Sunday, July 6, 2014

Ataxia

Derek Jarman (1942-1994)
Digital print by Richard Hamilton (1922-2011)
Completed 1996-97

Derek Jarman
Ataxia - Aids is Fun
Oil on canvas, 1993
"Shortly before the death of the filmmaker and painter Derek Jarman in 1994, the Director of the Tate Gallery gave a lunch in his honour in the Tate Board Room. Hamilton, who was among the guests, took a number of colour Polaroid photographs of Jarman during the lunch and selected one of them as the basis for the eventual image in a painted portrait. That painting by Hamilton shows Jarman's bespectacled head, wearing a cap, in front of his 1993 oil painting Ataxia - Aids is Funwhich was hanging in the Board Room during the lunch. The title focuses attention on the suffering of those with Aids (and, in this case, also with Ataxia, an affliction of the central nervous system), of whom Jarman was one. Hamilton discussed the occasion in a letter to the Tate Gallery (September 1997) 

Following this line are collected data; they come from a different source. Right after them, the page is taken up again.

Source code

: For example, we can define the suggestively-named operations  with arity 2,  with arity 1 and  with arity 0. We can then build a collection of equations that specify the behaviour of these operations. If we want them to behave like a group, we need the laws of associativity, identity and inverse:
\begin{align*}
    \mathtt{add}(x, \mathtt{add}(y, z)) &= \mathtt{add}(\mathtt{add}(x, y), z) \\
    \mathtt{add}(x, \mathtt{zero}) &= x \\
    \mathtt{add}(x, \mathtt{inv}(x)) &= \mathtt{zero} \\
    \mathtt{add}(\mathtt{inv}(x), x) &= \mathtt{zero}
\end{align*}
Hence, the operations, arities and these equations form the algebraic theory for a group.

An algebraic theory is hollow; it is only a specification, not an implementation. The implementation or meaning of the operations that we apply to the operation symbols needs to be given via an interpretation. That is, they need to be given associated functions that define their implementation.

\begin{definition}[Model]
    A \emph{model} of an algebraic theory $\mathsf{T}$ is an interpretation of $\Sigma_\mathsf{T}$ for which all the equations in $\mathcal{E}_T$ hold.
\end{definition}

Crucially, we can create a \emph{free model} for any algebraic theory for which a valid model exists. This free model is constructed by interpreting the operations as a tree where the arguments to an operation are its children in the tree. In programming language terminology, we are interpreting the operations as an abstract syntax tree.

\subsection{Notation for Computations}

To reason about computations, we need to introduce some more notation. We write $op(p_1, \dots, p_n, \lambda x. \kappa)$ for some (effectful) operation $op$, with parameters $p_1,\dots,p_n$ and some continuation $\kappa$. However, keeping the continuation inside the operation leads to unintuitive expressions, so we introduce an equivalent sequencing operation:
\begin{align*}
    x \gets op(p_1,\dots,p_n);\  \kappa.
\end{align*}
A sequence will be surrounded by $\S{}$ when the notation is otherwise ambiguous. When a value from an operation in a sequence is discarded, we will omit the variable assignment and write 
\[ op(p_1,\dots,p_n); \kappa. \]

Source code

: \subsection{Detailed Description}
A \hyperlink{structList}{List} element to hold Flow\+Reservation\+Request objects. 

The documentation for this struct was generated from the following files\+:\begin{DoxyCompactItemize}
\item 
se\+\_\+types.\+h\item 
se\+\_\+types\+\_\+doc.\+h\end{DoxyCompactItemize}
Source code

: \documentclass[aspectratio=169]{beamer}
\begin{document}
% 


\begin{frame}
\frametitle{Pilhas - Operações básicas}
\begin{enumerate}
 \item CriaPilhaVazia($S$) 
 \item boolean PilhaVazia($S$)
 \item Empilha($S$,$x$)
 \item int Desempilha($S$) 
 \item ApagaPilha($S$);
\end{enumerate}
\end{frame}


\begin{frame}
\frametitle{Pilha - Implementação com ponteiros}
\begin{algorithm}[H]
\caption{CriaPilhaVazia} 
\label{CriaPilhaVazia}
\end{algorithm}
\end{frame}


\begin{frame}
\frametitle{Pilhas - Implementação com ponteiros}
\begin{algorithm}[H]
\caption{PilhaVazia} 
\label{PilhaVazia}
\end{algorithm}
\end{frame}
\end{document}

"I took my Polaroid camera with me because Jarman had agreed to photograph me for a collection of Polaroid Portraits which began in 1968 ... his eyes were poor so I photographed him to set the focus before handing him the camera. The spontaneous photograph I made of Derek conveyed his extraordinary courage while it also revealed his pitiful condition. Later, I scanned it into my computer, then retouched and modified the head a little, but my concern was to develop a background for the portrait and I began by introducing a hazy, misty blue. On further consideration it seemed that the background should be sharp - it could reflect the focus of his mind rather than the blur on his retina."

Both pieces seen here (the Hamilton portrait and the Jarman painting) are now in the collection of the Tate Gallery and that institution generated the quoted commentary, along with Richard Hamilton's generous account of the making of a posthumous portrait.